Opinion
No. CV10-8009-PCT-DGC
December 01, 2011.
ORDER
Plaintiff asks the Court to reconsider its November 15, 2011 order (Doc. 177) granting summary judgment on Plaintiff's § 1983 religious discrimination claim. Doc. 181. The Court will deny the motion.
Motions for reconsideration are disfavored and should be granted only in rare circumstances. See Stetter v. Blackpool, No. CV 09-1071-PHX-DGC, 2009 WL 3348522, at *1 (D. Ariz. Oct. 15, 2009). A motion for reconsideration will be denied "absent a showing of manifest error or a showing of new facts or legal authority that could not have been brought to [the Court=s] attention earlier with reasonable diligence." LRCiv 7.2(g)(1); see Carroll v. Nakatani, 342 F.3d 934, 945 (9th Cir. 2003). This standard clearly has not been met.

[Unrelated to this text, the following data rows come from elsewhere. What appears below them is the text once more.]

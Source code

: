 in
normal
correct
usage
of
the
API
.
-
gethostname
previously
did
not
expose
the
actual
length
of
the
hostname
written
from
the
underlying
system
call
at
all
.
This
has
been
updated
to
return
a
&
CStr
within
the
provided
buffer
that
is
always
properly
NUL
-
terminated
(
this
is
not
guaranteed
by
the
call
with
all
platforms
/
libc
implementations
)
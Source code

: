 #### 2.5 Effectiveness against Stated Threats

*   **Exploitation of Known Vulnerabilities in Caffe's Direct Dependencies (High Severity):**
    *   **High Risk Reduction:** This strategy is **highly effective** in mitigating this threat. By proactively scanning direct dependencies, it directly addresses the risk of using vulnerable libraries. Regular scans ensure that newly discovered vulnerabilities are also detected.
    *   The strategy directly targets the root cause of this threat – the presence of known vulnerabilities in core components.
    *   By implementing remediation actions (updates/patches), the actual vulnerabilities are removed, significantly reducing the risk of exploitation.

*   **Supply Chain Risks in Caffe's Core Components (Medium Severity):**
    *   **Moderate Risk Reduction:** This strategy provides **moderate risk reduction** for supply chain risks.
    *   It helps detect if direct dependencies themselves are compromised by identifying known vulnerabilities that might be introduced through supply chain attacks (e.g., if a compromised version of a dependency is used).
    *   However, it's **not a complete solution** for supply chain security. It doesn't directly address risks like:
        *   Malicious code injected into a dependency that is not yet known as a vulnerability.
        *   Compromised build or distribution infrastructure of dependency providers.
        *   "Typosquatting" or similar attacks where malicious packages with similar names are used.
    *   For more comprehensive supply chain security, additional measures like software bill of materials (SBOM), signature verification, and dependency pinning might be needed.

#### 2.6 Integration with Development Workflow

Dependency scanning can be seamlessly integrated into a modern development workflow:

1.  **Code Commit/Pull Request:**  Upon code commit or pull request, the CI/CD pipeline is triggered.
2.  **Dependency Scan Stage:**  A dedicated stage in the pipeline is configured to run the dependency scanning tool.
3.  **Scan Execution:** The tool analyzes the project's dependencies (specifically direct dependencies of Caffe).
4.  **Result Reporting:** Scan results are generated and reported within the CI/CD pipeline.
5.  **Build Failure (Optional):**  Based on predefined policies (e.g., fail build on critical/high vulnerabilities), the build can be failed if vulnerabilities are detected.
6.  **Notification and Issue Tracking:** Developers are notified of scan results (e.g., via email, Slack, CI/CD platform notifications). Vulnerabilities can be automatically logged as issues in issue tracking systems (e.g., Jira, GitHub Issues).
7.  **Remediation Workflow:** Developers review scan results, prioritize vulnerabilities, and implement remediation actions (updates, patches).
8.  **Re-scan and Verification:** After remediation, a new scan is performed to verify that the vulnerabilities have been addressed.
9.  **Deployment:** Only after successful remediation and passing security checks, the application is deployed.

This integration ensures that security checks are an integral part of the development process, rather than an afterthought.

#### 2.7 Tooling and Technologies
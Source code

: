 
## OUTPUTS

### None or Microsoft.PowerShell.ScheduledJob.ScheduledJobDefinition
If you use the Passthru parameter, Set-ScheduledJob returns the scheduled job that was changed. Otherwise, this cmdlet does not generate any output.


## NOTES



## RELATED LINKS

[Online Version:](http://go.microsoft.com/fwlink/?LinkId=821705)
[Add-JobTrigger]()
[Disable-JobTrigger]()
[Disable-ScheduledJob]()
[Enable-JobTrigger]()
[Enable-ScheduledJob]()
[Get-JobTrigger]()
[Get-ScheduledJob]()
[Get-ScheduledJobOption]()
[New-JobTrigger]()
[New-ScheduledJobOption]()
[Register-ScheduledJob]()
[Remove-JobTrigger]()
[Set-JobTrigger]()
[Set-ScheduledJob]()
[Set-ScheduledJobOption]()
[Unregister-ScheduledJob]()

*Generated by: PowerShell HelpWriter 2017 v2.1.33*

Plaintiff argues that evidence reviewed and cited by the Court in its November 15, 2011 order shows that Plaintiff established a prima facie case of religious discrimination. To make this argument, however, Plaintiff points to portions of affidavits that were not cited for the Court in Plaintiff's response to the motion for summary judgment. The Court had no obligation to search the record given Plaintiff's failure to provide citations, Carmen v. San Francisco Unified School Dist., 237 F.3d 1026, 1031 (9th Cir. 2001), and the fact that it was able to do so on some issues does not mean that it erred in not finding nearby evidence – never cited by Plaintiff – on other issues.
Moreover, to show a prima facie case of discrimination Plaintiff must present evidence that "similarly situated individuals outside his protected class were treated more favorably, or other circumstances surrounding the adverse employment action give rise to an inference of discrimination." Peterson v. Hewlett-Packard Co., 358 F.3d 599, 603 (9th Cir. 2004). Defendants made a number of factual assertions to show that LDS individuals were not treated more favorably and that the facts of this case do not give rise to an inference of discrimination. Doc. 177 at 9. Plaintiff responded "with a veritable blizzard of factual assertions," id., none of which included a citation to the record. The Court is not convinced that the few items now cited in the motion for reconsideration effectively counter Defendants' factual arguments, nor that the Court erred in failing to connect the dots between items of evidence contained in portions of the record it reviewed on other issues. Finding relevant evidence in the record is the responsibility of the parties, not the Court.
The Court is frustrated to have resolved the religious discrimination claim on the basis of Plaintiff's failure to provide citations to the record. Cases should not be resolved that way. But in this era of heavy case loads, the Court of Appeals rightly has concluded that district courts should not take time and effort away from other cases in order to find evidence parties should find and cite on their own. IT IS ORDERED that Plaintiff's motion for reconsideration (Doc. 181) is denied.